• EXERCISE DETAILS: Find where "## 第1章 视频教程" appears in the records below, then return that line and every later line exactly, stopping only at the last line.

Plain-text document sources
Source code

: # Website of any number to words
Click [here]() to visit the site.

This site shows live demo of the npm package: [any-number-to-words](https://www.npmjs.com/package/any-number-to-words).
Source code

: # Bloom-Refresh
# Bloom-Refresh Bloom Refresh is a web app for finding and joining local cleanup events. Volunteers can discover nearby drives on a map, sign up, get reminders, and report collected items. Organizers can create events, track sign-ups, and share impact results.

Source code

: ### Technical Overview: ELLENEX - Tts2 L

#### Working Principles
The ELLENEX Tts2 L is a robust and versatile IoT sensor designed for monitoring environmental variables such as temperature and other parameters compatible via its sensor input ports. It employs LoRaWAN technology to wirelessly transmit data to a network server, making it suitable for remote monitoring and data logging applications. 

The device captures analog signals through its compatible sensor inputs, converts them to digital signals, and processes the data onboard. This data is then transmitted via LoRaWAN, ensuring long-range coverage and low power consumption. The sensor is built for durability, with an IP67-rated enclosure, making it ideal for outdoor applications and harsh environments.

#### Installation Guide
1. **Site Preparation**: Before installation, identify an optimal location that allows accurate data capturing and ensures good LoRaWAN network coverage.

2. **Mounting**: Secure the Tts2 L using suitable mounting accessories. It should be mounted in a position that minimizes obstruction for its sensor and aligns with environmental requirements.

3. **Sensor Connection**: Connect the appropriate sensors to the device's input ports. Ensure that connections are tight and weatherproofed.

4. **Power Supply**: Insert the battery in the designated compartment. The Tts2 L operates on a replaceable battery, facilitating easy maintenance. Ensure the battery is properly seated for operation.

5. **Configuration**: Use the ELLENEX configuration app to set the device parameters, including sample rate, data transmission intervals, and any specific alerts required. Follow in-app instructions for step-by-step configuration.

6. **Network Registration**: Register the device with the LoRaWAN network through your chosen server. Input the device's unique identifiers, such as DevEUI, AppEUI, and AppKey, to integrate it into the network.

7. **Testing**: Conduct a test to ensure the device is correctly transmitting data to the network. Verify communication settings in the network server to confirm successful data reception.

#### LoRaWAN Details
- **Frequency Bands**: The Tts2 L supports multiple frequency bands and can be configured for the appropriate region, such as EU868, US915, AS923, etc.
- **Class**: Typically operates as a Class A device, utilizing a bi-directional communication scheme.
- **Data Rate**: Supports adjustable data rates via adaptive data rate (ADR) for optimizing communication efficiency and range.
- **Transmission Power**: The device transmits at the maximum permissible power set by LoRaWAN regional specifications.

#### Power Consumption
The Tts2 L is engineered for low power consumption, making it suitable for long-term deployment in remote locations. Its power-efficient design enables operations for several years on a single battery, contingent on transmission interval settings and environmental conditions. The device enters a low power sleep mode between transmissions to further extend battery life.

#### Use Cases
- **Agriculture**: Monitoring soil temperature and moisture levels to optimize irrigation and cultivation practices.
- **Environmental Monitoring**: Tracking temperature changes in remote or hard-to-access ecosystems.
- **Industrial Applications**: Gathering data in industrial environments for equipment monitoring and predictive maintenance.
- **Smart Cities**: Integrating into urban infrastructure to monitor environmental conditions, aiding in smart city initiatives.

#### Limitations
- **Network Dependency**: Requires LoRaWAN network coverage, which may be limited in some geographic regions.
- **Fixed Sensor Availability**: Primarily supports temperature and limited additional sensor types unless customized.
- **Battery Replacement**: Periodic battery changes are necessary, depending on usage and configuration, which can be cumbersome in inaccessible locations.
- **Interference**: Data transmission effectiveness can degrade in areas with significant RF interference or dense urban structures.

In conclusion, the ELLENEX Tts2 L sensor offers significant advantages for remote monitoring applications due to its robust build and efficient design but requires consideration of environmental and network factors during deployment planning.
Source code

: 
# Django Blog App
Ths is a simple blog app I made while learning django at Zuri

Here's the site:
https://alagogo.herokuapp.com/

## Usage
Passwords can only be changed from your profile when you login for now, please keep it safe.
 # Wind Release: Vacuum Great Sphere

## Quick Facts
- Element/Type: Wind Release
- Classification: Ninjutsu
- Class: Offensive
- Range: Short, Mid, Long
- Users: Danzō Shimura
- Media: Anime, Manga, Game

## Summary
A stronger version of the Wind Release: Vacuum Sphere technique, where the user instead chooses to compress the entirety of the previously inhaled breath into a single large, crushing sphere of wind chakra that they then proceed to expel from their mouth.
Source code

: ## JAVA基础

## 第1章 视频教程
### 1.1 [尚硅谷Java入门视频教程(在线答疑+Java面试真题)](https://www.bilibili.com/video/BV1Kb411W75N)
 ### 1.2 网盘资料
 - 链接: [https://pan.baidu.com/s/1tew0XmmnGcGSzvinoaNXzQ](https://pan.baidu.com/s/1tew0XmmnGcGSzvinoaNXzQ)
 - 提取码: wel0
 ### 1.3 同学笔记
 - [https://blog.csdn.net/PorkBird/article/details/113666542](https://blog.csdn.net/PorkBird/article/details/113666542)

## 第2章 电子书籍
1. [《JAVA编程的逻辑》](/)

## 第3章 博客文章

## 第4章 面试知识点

• EXERCISE RESULT:
## 第1章 视频教程
### 1.1 [尚硅谷Java入门视频教程(在线答疑+Java面试真题)](https://www.bilibili.com/video/BV1Kb411W75N)
 ### 1.2 网盘资料
 - 链接: [https://pan.baidu.com/s/1tew0XmmnGcGSzvinoaNXzQ](https://pan.baidu.com/s/1tew0XmmnGcGSzvinoaNXzQ)
 - 提取码: wel0
 ### 1.3 同学笔记
 - [https://blog.csdn.net/PorkBird/article/details/113666542](https://blog.csdn.net/PorkBird/article/details/113666542)

## 第2章 电子书籍
1. [《JAVA编程的逻辑》](/)

## 第3章 博客文章

## 第4章 面试知识点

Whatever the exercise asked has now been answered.